§ Exercise requirements
Report the number of lines in these entries that contain "image". Write only the number.

Items from a dataset
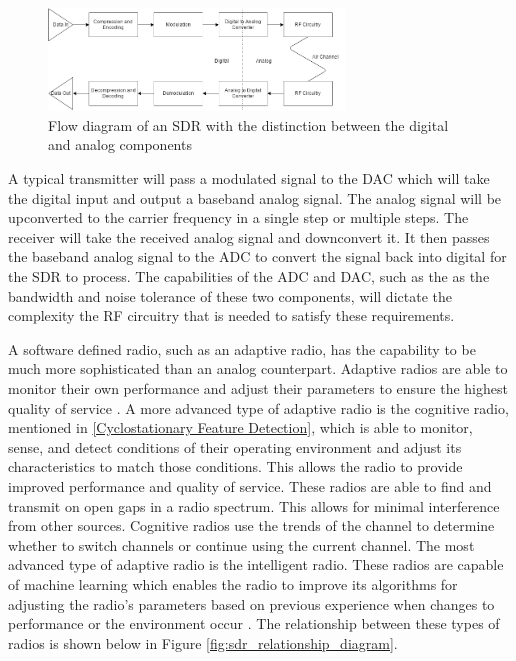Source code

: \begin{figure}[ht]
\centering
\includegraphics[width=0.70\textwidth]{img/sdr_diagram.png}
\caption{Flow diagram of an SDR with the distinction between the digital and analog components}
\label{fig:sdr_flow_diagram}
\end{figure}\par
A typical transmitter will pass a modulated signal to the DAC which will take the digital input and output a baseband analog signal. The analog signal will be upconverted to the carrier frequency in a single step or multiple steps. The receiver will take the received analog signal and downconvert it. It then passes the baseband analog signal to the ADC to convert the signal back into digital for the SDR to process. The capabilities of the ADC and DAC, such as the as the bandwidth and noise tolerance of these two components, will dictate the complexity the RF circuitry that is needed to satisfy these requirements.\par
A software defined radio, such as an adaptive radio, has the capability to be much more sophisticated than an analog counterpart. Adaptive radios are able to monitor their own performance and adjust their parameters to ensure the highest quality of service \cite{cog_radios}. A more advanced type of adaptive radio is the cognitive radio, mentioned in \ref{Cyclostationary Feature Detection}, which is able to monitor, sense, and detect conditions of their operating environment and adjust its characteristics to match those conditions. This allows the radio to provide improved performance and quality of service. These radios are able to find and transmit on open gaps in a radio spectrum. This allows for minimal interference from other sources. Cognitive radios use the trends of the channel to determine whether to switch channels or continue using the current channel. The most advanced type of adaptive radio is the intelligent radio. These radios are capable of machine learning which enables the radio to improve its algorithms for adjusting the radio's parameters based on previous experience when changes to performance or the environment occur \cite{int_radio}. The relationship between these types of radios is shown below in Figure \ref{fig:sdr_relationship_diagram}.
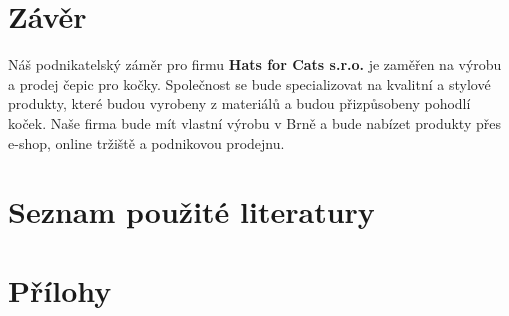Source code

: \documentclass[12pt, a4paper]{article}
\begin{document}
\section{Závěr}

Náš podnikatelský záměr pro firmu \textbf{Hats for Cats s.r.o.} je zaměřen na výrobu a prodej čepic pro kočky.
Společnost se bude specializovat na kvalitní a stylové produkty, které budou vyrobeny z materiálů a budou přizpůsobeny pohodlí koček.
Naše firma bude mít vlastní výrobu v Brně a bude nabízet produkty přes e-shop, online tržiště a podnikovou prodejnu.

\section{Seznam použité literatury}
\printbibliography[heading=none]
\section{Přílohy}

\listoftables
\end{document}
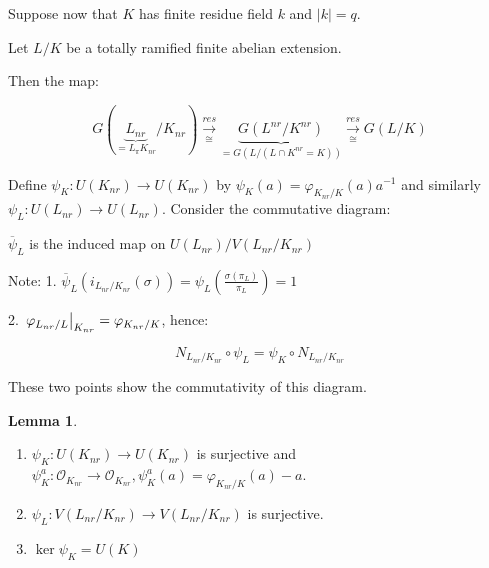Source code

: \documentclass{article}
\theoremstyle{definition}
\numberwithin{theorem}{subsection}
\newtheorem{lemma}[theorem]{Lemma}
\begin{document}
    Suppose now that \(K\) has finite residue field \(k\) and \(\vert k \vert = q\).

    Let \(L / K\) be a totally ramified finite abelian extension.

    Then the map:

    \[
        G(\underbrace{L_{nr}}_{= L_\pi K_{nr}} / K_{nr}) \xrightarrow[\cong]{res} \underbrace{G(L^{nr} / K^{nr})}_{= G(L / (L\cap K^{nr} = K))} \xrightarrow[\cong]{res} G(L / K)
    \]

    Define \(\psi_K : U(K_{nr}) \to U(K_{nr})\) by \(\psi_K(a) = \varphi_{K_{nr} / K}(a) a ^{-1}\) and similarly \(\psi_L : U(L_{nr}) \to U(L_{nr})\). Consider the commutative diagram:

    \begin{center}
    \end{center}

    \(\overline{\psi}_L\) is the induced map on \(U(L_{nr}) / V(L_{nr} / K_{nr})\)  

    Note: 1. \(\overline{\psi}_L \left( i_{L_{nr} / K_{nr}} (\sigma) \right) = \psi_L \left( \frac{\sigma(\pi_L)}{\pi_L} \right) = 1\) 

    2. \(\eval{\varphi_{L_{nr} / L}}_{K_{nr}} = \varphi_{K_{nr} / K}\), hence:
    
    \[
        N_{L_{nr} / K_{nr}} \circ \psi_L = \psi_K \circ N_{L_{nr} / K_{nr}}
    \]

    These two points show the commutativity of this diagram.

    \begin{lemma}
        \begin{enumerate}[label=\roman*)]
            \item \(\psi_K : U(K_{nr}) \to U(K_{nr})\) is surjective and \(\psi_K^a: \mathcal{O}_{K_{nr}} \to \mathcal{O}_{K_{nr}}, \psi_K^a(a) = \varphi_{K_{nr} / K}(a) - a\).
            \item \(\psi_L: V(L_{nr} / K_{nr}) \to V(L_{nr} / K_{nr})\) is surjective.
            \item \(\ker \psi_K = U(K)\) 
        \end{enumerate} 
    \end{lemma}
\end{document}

--

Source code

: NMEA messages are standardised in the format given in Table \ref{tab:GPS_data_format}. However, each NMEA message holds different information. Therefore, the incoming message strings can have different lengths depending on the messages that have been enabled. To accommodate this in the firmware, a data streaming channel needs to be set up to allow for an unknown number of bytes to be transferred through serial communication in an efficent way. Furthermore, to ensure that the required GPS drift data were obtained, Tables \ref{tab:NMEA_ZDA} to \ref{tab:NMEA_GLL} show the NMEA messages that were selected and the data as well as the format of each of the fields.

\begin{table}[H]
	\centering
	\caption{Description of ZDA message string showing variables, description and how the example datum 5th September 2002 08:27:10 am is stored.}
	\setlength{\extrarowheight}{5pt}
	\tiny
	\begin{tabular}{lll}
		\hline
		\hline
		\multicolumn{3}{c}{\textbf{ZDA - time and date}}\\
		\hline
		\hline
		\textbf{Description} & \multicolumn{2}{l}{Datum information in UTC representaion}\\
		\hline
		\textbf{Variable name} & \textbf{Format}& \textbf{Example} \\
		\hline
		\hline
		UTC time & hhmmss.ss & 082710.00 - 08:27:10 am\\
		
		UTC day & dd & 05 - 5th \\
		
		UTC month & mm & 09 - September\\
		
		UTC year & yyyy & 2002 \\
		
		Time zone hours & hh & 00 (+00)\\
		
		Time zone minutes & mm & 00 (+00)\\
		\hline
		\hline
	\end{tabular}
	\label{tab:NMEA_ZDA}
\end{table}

...

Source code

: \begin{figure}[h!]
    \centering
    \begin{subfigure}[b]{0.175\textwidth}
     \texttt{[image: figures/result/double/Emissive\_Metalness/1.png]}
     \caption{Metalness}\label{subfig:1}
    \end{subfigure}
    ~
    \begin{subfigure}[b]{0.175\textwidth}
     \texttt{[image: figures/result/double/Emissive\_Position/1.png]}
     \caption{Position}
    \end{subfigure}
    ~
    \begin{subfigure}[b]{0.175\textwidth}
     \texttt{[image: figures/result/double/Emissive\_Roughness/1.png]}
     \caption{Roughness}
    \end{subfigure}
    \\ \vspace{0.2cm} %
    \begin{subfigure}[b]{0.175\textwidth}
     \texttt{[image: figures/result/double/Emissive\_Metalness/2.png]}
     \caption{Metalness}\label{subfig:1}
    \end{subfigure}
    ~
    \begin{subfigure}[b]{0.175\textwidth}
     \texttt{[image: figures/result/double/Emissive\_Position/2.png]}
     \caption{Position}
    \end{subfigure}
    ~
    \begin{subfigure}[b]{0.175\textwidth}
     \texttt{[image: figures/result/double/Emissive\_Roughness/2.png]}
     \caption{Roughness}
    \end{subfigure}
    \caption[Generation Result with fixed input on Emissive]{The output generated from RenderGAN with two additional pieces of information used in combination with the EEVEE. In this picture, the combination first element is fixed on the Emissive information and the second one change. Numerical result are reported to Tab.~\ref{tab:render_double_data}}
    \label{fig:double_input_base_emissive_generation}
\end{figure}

§ Completed exercise
6